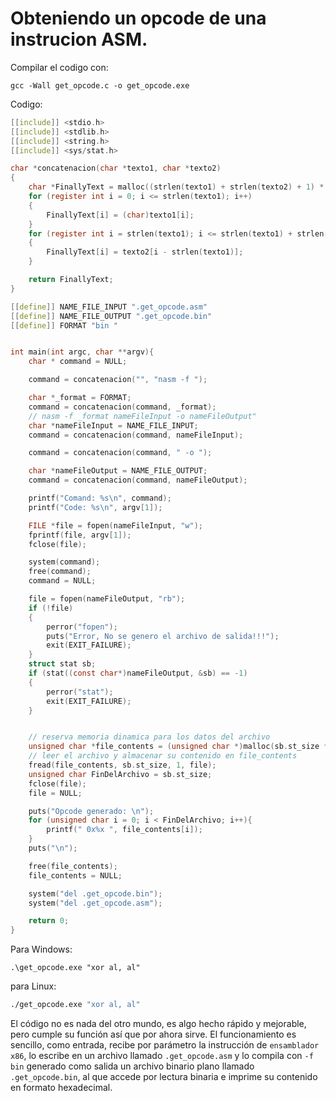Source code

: # Obteniendo un opcode de una instrucion ASM.

Compilar el codigo con:
```batch bach
gcc -Wall get_opcode.c -o get_opcode.exe
```
Codigo: 
```C
[[include]] <stdio.h>
[[include]] <stdlib.h>
[[include]] <string.h>
[[include]] <sys/stat.h>

char *concatenacion(char *texto1, char *texto2)
{
    char *FinallyText = malloc((strlen(texto1) + strlen(texto2) + 1) * sizeof(char));
    for (register int i = 0; i <= strlen(texto1); i++)
    {
        FinallyText[i] = (char)texto1[i];
    }
    for (register int i = strlen(texto1); i <= strlen(texto1) + strlen(texto2); i++)
    {
        FinallyText[i] = texto2[i - strlen(texto1)];
    }

    return FinallyText;
}

[[define]] NAME_FILE_INPUT ".get_opcode.asm"
[[define]] NAME_FILE_OUTPUT ".get_opcode.bin"
[[define]] FORMAT "bin "


int main(int argc, char **argv){
    char * command = NULL;

    command = concatenacion("", "nasm -f ");

    char *_format = FORMAT;
    command = concatenacion(command, _format);
    // nasm -f _format nameFileInput -o nameFileOutput"
    char *nameFileInput = NAME_FILE_INPUT;
    command = concatenacion(command, nameFileInput);

    command = concatenacion(command, " -o ");

    char *nameFileOutput = NAME_FILE_OUTPUT;    
    command = concatenacion(command, nameFileOutput);

    printf("Comand: %s\n", command);
    printf("Code: %s\n", argv[1]);

    FILE *file = fopen(nameFileInput, "w");
    fprintf(file, argv[1]);
    fclose(file);

    system(command);
    free(command);
    command = NULL;

    file = fopen(nameFileOutput, "rb");
    if (!file)
    {
        perror("fopen");
        puts("Error, No se genero el archivo de salida!!!");
        exit(EXIT_FAILURE);
    }
    struct stat sb;
    if (stat((const char*)nameFileOutput, &sb) == -1)
    {
        perror("stat");
        exit(EXIT_FAILURE);
    }


    // reserva memoria dinamica para los datos del archivo
    unsigned char *file_contents = (unsigned char *)malloc(sb.st_size * sizeof(unsigned char));  
    // leer el archivo y almacenar su contenido en file_contents
    fread(file_contents, sb.st_size, 1, file); 
    unsigned char FinDelArchivo = sb.st_size;
    fclose(file);
    file = NULL;

    puts("Opcode generado: \n");
    for (unsigned char i = 0; i < FinDelArchivo; i++){
        printf(" 0x%x ", file_contents[i]);
    }
    puts("\n");

    free(file_contents);
    file_contents = NULL;

    system("del .get_opcode.bin");
    system("del .get_opcode.asm");

    return 0;
}
```
Para Windows:
```batch 
.\get_opcode.exe "xor al, al"
```
para Linux:
```bash
./get_opcode.exe "xor al, al"
```

El código no es nada del otro mundo, es algo hecho rápido y mejorable, pero cumple su función así que por ahora sirve.
El funcionamiento es sencillo, como entrada, recibe por parámetro la instrucción de `ensamblador x86`, lo escribe en un archivo llamado `.get_opcode.asm` y lo compila con `-f bin` generado como salida un archivo binario plano llamado `.get_opcode.bin`, al que accede por lectura binaria e imprime su contenido en formato hexadecimal.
--
Whenever the word "system" shows up in a line of the entries above, copy that line.

» **Exercise response**:
    system(command);
    system("del .get_opcode.bin");
    system("del .get_opcode.asm");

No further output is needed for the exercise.